The diverse molecular basis and hematological features of Hb H and AEBart's diseases in Northeast Thailand

Abstract

We defined the molecular basis and correlated the hematological phenotypes with the globin genotypes in 52 patients with Hb H disease and 29 patients with AEBart's disease of northeast Thailand. Among the former group, the most prevalent molecular defect was found to be the interaction of alpha-thalassemia 1 (SEA type) with the Hb Constant Spring (Hb CS; 35 of 52 patients), followed by the deletion of three alpha-globin genes with the SEA type alpha-thalassemia 1 and the 3.7- or 4.2-kb deletion of alpha-thalassemia 2 (14 of 52 patients) and the interaction of the SEA alpha-thalassemia 1 with the Hb Paksé which was found in the remaining 3 patients.
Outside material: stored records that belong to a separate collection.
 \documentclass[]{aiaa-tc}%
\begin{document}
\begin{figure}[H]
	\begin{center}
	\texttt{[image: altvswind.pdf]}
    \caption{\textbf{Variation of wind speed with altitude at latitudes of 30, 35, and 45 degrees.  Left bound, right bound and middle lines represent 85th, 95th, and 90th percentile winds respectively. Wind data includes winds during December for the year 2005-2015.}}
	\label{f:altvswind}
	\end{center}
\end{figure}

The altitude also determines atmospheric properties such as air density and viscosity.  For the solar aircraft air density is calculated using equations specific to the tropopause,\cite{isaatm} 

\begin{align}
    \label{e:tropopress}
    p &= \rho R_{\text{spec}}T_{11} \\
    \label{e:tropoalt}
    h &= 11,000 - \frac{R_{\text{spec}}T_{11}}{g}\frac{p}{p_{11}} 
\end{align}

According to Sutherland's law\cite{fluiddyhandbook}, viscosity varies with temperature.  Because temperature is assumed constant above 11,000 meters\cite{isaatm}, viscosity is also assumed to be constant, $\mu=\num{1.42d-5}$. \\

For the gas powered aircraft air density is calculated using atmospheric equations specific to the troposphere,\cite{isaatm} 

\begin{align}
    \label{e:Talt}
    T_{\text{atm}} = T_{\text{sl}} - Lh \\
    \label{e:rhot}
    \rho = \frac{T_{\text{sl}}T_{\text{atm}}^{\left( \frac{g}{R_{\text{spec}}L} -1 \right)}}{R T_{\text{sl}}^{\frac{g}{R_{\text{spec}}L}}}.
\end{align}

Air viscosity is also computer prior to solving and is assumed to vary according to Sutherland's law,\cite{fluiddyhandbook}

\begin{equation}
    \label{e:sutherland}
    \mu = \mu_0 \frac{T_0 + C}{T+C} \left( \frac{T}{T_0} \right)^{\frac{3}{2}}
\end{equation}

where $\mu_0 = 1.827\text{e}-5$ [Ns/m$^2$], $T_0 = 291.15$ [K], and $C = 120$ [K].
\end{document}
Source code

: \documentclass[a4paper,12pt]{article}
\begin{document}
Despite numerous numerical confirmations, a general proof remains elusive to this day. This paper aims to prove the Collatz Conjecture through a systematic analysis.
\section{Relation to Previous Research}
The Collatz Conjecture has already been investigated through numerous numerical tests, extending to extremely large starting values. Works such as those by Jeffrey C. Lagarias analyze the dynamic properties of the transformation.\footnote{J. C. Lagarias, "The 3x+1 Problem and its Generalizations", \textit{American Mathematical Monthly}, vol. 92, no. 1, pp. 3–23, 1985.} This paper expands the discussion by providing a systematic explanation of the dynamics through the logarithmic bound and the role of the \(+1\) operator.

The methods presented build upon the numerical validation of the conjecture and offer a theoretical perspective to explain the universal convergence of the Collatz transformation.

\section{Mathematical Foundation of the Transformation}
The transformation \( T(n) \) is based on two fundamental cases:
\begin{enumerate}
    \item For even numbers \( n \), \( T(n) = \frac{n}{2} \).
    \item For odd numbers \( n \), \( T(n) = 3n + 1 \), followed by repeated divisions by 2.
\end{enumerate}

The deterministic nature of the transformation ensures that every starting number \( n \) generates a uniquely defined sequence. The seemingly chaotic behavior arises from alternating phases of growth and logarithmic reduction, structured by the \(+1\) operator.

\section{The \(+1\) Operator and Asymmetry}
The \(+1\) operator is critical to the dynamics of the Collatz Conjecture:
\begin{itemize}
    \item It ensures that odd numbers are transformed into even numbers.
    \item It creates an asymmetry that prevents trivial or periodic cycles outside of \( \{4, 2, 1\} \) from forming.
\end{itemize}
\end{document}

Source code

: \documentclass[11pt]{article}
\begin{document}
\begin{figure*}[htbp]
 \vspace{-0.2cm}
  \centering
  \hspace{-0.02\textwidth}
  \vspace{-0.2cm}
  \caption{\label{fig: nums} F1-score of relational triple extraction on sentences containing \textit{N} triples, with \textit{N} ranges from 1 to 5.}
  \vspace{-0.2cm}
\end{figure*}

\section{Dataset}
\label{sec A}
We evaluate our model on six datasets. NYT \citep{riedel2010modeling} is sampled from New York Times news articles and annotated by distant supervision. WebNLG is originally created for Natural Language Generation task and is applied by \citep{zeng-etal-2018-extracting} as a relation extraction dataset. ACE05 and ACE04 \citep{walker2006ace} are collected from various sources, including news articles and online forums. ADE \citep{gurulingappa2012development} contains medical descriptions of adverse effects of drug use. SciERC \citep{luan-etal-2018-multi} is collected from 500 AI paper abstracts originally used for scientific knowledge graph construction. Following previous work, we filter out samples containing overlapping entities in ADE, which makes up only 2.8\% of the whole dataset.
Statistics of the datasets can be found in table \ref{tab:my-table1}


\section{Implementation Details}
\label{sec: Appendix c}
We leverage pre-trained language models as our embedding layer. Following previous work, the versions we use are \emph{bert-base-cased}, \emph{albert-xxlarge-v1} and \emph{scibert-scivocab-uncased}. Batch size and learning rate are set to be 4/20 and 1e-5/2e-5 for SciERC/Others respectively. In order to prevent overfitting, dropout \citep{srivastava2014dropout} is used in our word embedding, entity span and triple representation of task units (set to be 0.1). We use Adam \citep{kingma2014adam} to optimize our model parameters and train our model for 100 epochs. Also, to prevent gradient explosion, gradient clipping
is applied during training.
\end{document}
Among the 29 patients of the latter group, in 18 disease was caused by interactions of Hb E heterozygotes with the SEA alpha-thalassemia 1 and Hb CS. Interaction of Hb E heterozygotes with a deletional form of Hb H disease was detected in 7 patients and the Hb Paksé AEBart's disease was found in another 3 patients. A remaining patient with an unusually severe form of AEBart's disease with a lower Hb E level and observable Hb H was associated with a hitherto undescribed condition, the interaction of Hb E heterozygote with alpha-thalassemia 1 and an alpha2 codon 30 (GAG) deletion. Hematological characterization of the patients demonstrated that although disease in most of them was associated with thalassemia intermedia phenotypes, it was apparent that association with the nondeletional form of alpha-thalassemia 2 produced a more severe phenotype than that of the deletional one. Therefore, alpha-globin gene analysis of Hb H and AEBart's disease patients would be useful for predicting the clinical outcome and improving genetic counseling.